Mijn eigen betrokkenheid bij die dialoog dateert alweer uit 1992, toen ik in Rocca di Papa voor het eerst als waarnemer namens de BPG bij een aanwezig was. Sindsdien heb ik alle gespreksronden behalve de laatste drie keer meegemaakt. Dit jaar ben ik uitgenodigd om een van de beide discussie stukken te schrijven. De titel ervan luidt: Christian Experience in Community: Biblical and Patristic Perspectives. Begin juli zal er over dit en een discussiestuk over hetzelfde thema van Katholieke zijde een week lang gesproken worden.

De dialoog tussen beide stromingen is al geruime tijd gaande. In 1997 mochten wij het 25-jarig bestaan van de dialoog vieren. Edward Kardinaal Cassidi vereerde ons bij die gelegenheid met een bezoek.

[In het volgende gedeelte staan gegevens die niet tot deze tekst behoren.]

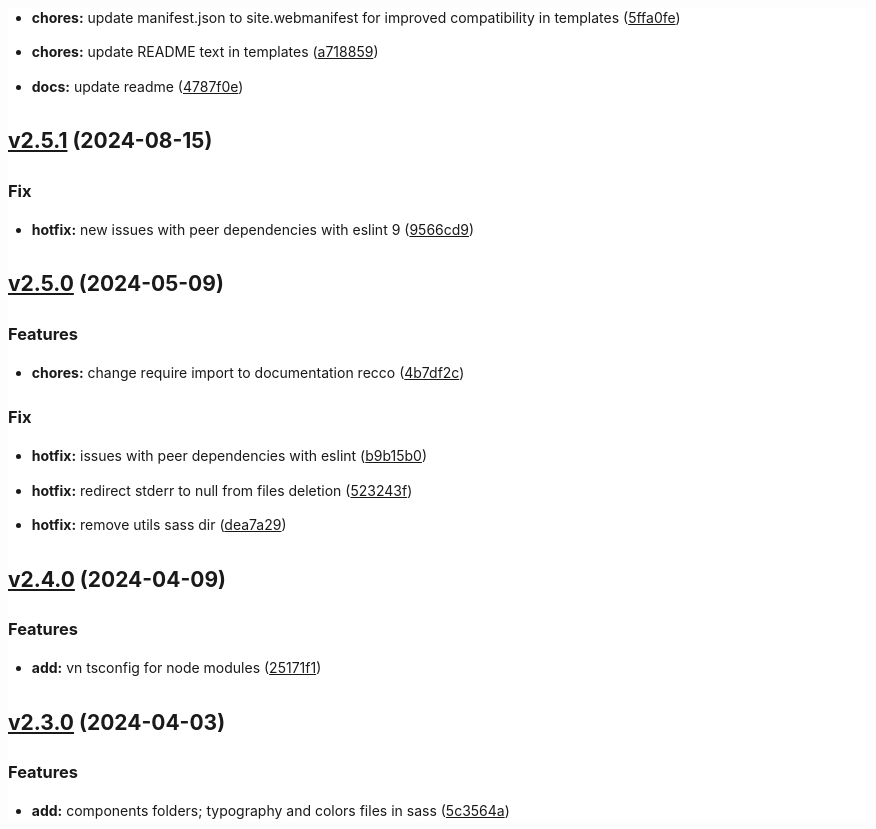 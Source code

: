 * **chores:** update manifest.json to site.webmanifest for improved compatibility in templates ([5ffa0fe](https://github.com/FedeHide/devkit-init/commit/5ffa0fe6d74596025e7c20a23529fb1308ce428b))

* **chores:** update README text in templates ([a718859](https://github.com/FedeHide/devkit-init/commit/a718859752c97729f523b63e4eefbd1a87d7cfc8))

* **docs:** update readme ([4787f0e](https://github.com/FedeHide/devkit-init/commit/4787f0e54fcf17459d93ccbe1a882a5b64060355))


## [v2.5.1](https://github.com/FedeHide/devkit-init/releases/tag/v2.5.1) (2024-08-15)

### Fix

* **hotfix:** new issues with peer dependencies with eslint 9 ([9566cd9](https://github.com/FedeHide/devkit-init/commit/9566cd9c1359e97a0b117c9e534da5180ce5f875))

## [v2.5.0](https://github.com/FedeHide/devkit-init/releases/tag/v2.5.0) (2024-05-09)

### Features

* **chores:** change require import to documentation recco ([4b7df2c](https://github.com/FedeHide/devkit-init/commit/4b7df2cde1862fc04868b6dd286d29bd66424799))

### Fix

* **hotfix:** issues with peer dependencies with eslint ([b9b15b0](https://github.com/FedeHide/devkit-init/commit/b9b15b0d507d0817c289af4b97aaacf2b9937353))

* **hotfix:** redirect stderr to null from files deletion ([523243f](https://github.com/FedeHide/devkit-init/commit/523243f22572df80e009289a1e215c624ad29327))

* **hotfix:** remove utils sass dir ([dea7a29](https://github.com/FedeHide/devkit-init/commit/dea7a2969c971814a10cb0391324dd40da9c1c7f))

## [v2.4.0](https://github.com/FedeHide/devkit-init/releases/tag/v2.4.0) (2024-04-09)

### Features

* **add:** vn tsconfig for node modules ([25171f1](https://github.com/FedeHide/devkit-init/commit/25171f136771200af25eb321bf6e274012411298))

## [v2.3.0](https://github.com/FedeHide/devkit-init/releases/tag/v2.3.0) (2024-04-03)

### Features

* **add:** components folders; typography and colors files in sass ([5c3564a](https://github.com/FedeHide/devkit-init/commit/5c3564afbfe3d868dad585b3496ce7f665908fb5))
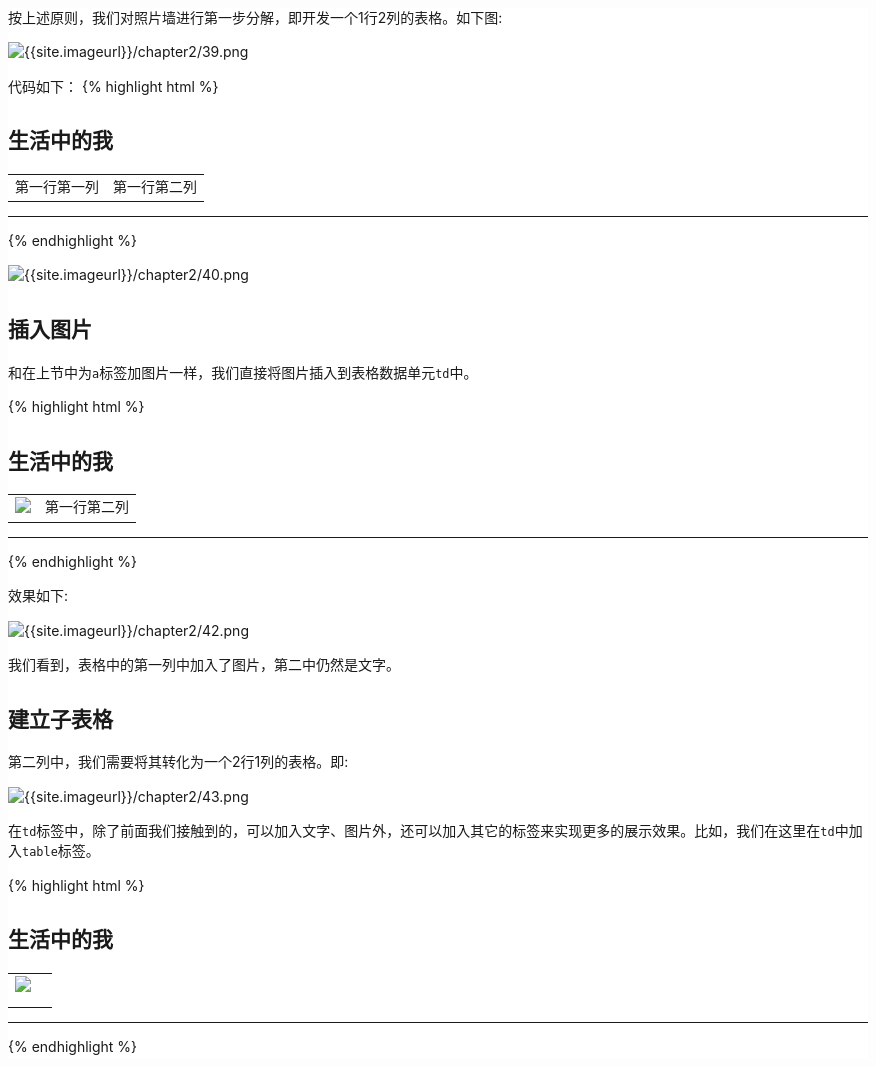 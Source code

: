 按上述原则，我们对照片墙进行第一步分解，即开发一个1行2列的表格。如下图:

![{{site.imageurl}}/chapter2/39.png]({{site.imageurl}}/chapter2/39.png)

代码如下：
{% highlight html %}
    <!-- 生活中的我 -->
    <h2>生活中的我</h2>
    <table>
        <tr>
            <td>第一行第一列</td>
            <td>第一行第二列</td>
        </tr>
    </table>
    <hr />
    <!-- 生活中的我 结束 -->
{% endhighlight %}

![{{site.imageurl}}/chapter2/40.png]({{site.imageurl}}/chapter2/40.png)

## 插入图片
和在上节中为`a`标签加图片一样，我们直接将图片插入到表格数据单元`td`中。

{% highlight html %}
    <!-- 生活中的我 -->
    <h2>生活中的我</h2>
    <table>
        <tr>
            <td><img src="400*280.png" /></td>
            <td>第一行第二列</td>
        </tr>
    </table>
    <hr />
    <!-- 生活中的我 结束 -->
{% endhighlight %}


效果如下:

![{{site.imageurl}}/chapter2/42.png]({{site.imageurl}}/chapter2/42.png)

我们看到，表格中的第一列中加入了图片，第二中仍然是文字。

## 建立子表格
第二列中，我们需要将其转化为一个2行1列的表格。即:

![{{site.imageurl}}/chapter2/43.png]({{site.imageurl}}/chapter2/43.png)

在`td`标签中，除了前面我们接触到的，可以加入文字、图片外，还可以加入其它的标签来实现更多的展示效果。比如，我们在这里在`td`中加入`table`标签。

{% highlight html %}
    <!-- 生活中的我 -->
    <h2>生活中的我</h2>
    <table>
        <tr>
            <td><img src="400*280.png" /></td>
            <td><table></table></td>
        </tr>
    </table>
    <hr />
    <!-- 生活中的我 结束 -->
{% endhighlight %}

Tot zover mijn directe betrokkenheid, mijn indirecte betrokkenheid gaat veel verder terug. De inspirerende nabijheid van Jerry Sandidge - we studeerden beiden theologie aan de Leuvense Universiteit en waren beiden betrokken bij het studentenwerk van University Action aldaar, ertoe bij mijn belangstelling voor dit proces te wekken. Steeds dieper raakte ik ervan overtuigd dat open conversaties over de grenzen van de diverse christelijke stromingen heen, nodig zijn.

 

Voorgeschiedenis

Zoals bekend is David J. du Plessis een van de geestelijke vaders van deze gesprekken. Al voor hij als waarnemer hij aanwezig was tijdens het Tweede Vaticaans Concilie, maakte hij in Rome kennis met kardinaal Bea, destijds verantwoordelijk voor wat toen nog het ‘Secretariaat ter bevordering van de Christelijke Eenheid’ heette. Enige jaren later raakte hij bevriend met Kilian McDonnell, die tot voor enige maanden diende als voorzitter van de Katholieke delegatie.

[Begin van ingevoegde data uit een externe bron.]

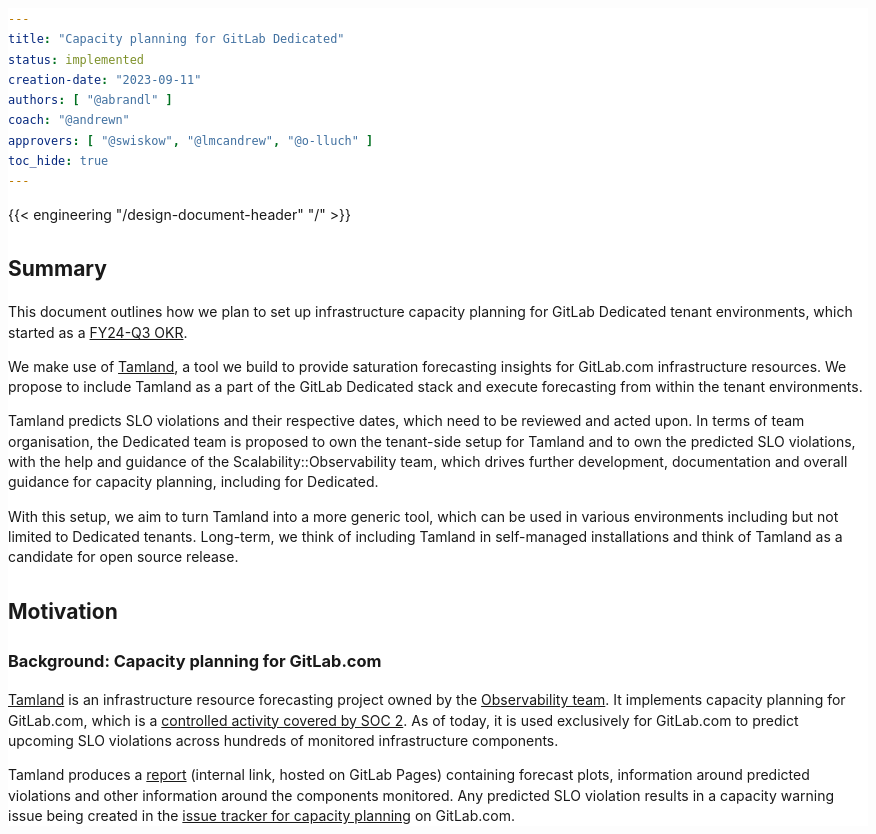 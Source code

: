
```yaml
---
title: "Capacity planning for GitLab Dedicated"
status: implemented
creation-date: "2023-09-11"
authors: [ "@abrandl" ]
coach: "@andrewn"
approvers: [ "@swiskow", "@lmcandrew", "@o-lluch" ]
toc_hide: true
---
```


{{< engineering "/design-document-header" "/" >}}

## Summary

This document outlines how we plan to set up infrastructure capacity planning for GitLab Dedicated tenant environments, which started as a [FY24-Q3 OKR](https://gitlab.com/gitlab-com/gitlab-OKRs/-/work_items/3507).

We make use of [Tamland](https://gitlab.com/gitlab-com/gl-infra/tamland), a tool we build to provide saturation forecasting insights for GitLab.com infrastructure resources.
We propose to include Tamland as a part of the GitLab Dedicated stack and execute forecasting from within the tenant environments.

Tamland predicts SLO violations and their respective dates, which need to be reviewed and acted upon.
In terms of team organisation, the Dedicated team is proposed to own the tenant-side setup for Tamland and to own the predicted SLO violations, with the help and guidance of the Scalability::Observability team, which drives further development, documentation and overall guidance for capacity planning, including for Dedicated.

With this setup, we aim to turn Tamland into a more generic tool, which can be used in various environments including but not limited to Dedicated tenants.
Long-term, we think of including Tamland in self-managed installations and think of Tamland as a candidate for open source release.

## Motivation

### Background: Capacity planning for GitLab.com

[Tamland](https://gitlab.com/gitlab-com/gl-infra/tamland) is an infrastructure resource forecasting project owned by the [Observability team](../../../infrastructure-platforms/production-engineering/observability/).
It implements capacity planning for GitLab.com, which is a [controlled activity covered by SOC 2](https://gitlab.com/gitlab-com/gl-security/security-assurance/security-compliance-commercial-and-dedicated/observation-management/-/issues/604).
As of today, it is used exclusively for GitLab.com to predict upcoming SLO violations across hundreds of monitored infrastructure components.

Tamland produces a [report](https://gitlab-com.gitlab.io/gl-infra/tamland/intro.html) (internal link, hosted on GitLab Pages) containing forecast plots, information around predicted violations and other information around the components monitored.
Any predicted SLO violation results in a capacity warning issue being created in the [issue tracker for capacity planning](https://gitlab.com/gitlab-com/gl-infra/capacity-planning/-/boards/2816983) on GitLab.com.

In 1970 uitte kardinaal Willebrands, opvolger van kardinaal Bea, de wens om te komen tot een gesprek met de groeiende christelijke stromingen, die hun wortels niet in de Reformatie van de 16e eeuw hadden. Daarop diende David du Plessis een officieel verzoek tot een dialoog in. Na verscheidene voorbereidende besprekingen werd in 1971 een stuurgroep in het leven geroepen en kon een jaar later het eerste fase van vijf jaar van start gaan.

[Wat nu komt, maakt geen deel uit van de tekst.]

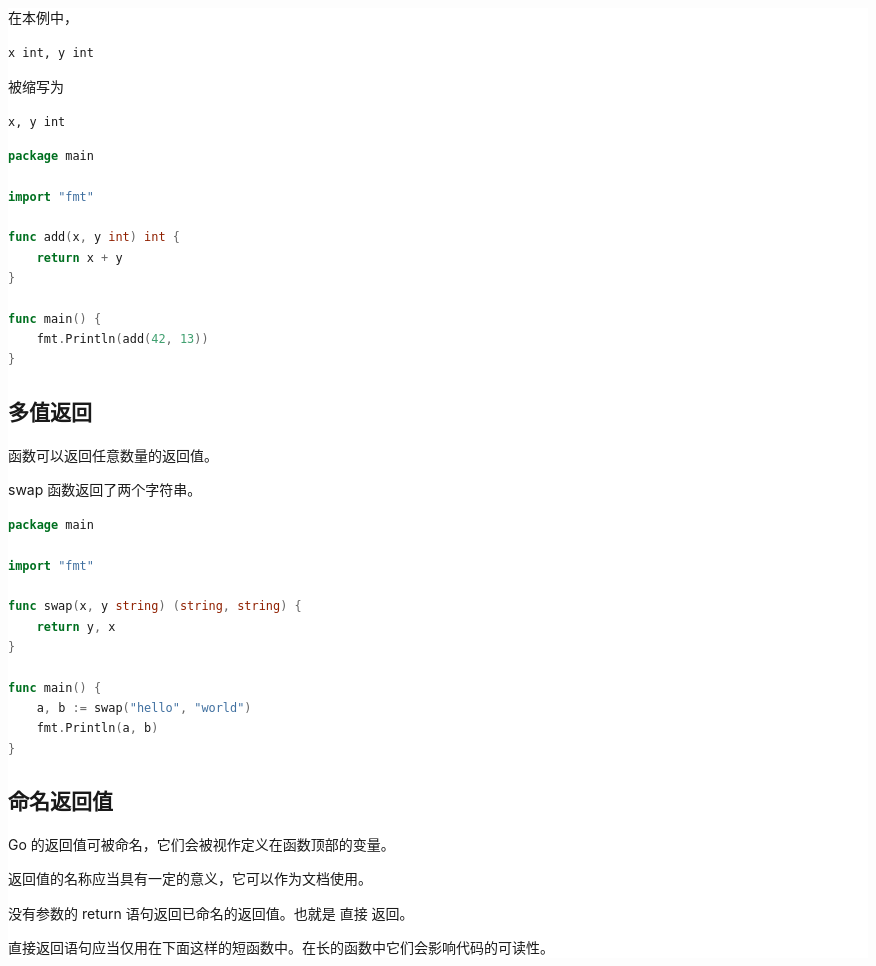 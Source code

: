 在本例中，

	x int, y int

被缩写为

	x, y int

```go
package main

import "fmt"

func add(x, y int) int {
	return x + y
}

func main() {
	fmt.Println(add(42, 13))
}

```

## 多值返回

函数可以返回任意数量的返回值。

swap 函数返回了两个字符串。

```go
package main

import "fmt"

func swap(x, y string) (string, string) {
	return y, x
}

func main() {
	a, b := swap("hello", "world")
	fmt.Println(a, b)
}

```


## 命名返回值

Go 的返回值可被命名，它们会被视作定义在函数顶部的变量。

返回值的名称应当具有一定的意义，它可以作为文档使用。

没有参数的 return 语句返回已命名的返回值。也就是 直接 返回。

直接返回语句应当仅用在下面这样的短函数中。在长的函数中它们会影响代码的可读性。
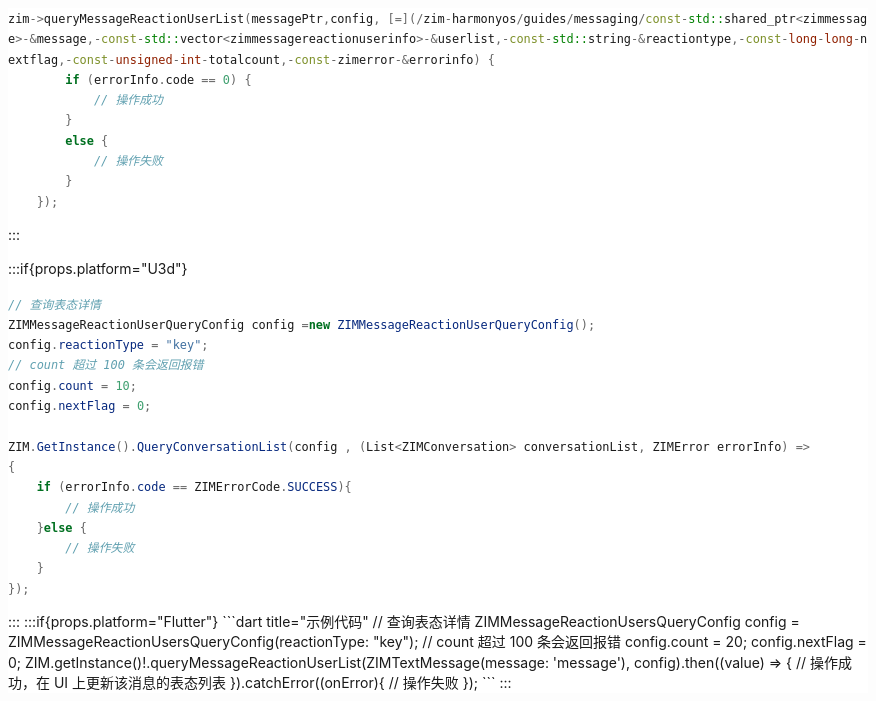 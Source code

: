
 ```cpp title="示例代码"
zim->queryMessageReactionUserList(messagePtr,config, [=](/zim-harmonyos/guides/messaging/const-std::shared_ptr<zimmessage>-&message,-const-std::vector<zimmessagereactionuserinfo>-&userlist,-const-std::string-&reactiontype,-const-long-long-nextflag,-const-unsigned-int-totalcount,-const-zimerror-&errorinfo) {
        if (errorInfo.code == 0) {
            // 操作成功
        }
        else {
            // 操作失败
        }
    });
```
</CodeGroup>
:::

:::if{props.platform="U3d"}
<CodeGroup>
```cs title="示例代码"
// 查询表态详情
ZIMMessageReactionUserQueryConfig config =new ZIMMessageReactionUserQueryConfig();
config.reactionType = "key";
// count 超过 100 条会返回报错
config.count = 10;
config.nextFlag = 0;

ZIM.GetInstance().QueryConversationList(config , (List<ZIMConversation> conversationList, ZIMError errorInfo) =>
{
    if (errorInfo.code == ZIMErrorCode.SUCCESS){
        // 操作成功
    }else {
        // 操作失败
    }
});
```
</CodeGroup>
:::
:::if{props.platform="Flutter"}
<CodeGroup>
```dart title="示例代码"
// 查询表态详情
ZIMMessageReactionUsersQueryConfig config = ZIMMessageReactionUsersQueryConfig(reactionType: "key");
// count 超过 100 条会返回报错
config.count = 20;
config.nextFlag = 0;
ZIM.getInstance()!.queryMessageReactionUserList(ZIMTextMessage(message: 'message'), config).then((value) => {
// 操作成功，在 UI 上更新该消息的表态列表
}).catchError((onError){
// 操作失败
});
```
</CodeGroup>
:::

Sinds 1972 komen op verschillende locaties, maar meestal in Europa, vertegenwoordigers van beide stromingen bijeen om met elkaar van gedachten te wisselen over allerlei thema’s, die beide stromingen van het Christelijk geloof verenigen of juist van elkaar scheiden.

Voor iedere gespreksronde schrijven vertegenwoordigers van elke richting ieder een ‘paper’ waarin een representatieve uiteenzetting over het betreffende onderwerp wordt gegeven. Na gezamenlijke lezing, volgt een eerste bespreking van de beide ‘papers’. Daarna stellen de gesprekspartners elkaar kritische vragen en komt het eigenlijke gesprek dus op gang. Om die vragen voor te bereiden trekt men zich terug in eigen kring. Vervolgens worden de kritische vragen aan elkaar overhandigd, en volgt er een bespreking in eigen kring, nu in voorbereiding op de beantwoording van de vragen van de tegenpartij. Vervolgens worden de antwoorden over en weer gepresenteerd en volgt er verdere discussie. In een slotsessie wordt de balans van de gespreksronde opgemaakt en worden de punten waarover men het eens is of juist oneens afgewogen. Ook thematieken die om nadere bestudering vragen worden benoemd. Ook wordt er in die slotsessie een gezamenlijke verklaring opgesteld, die naar de pers gaat.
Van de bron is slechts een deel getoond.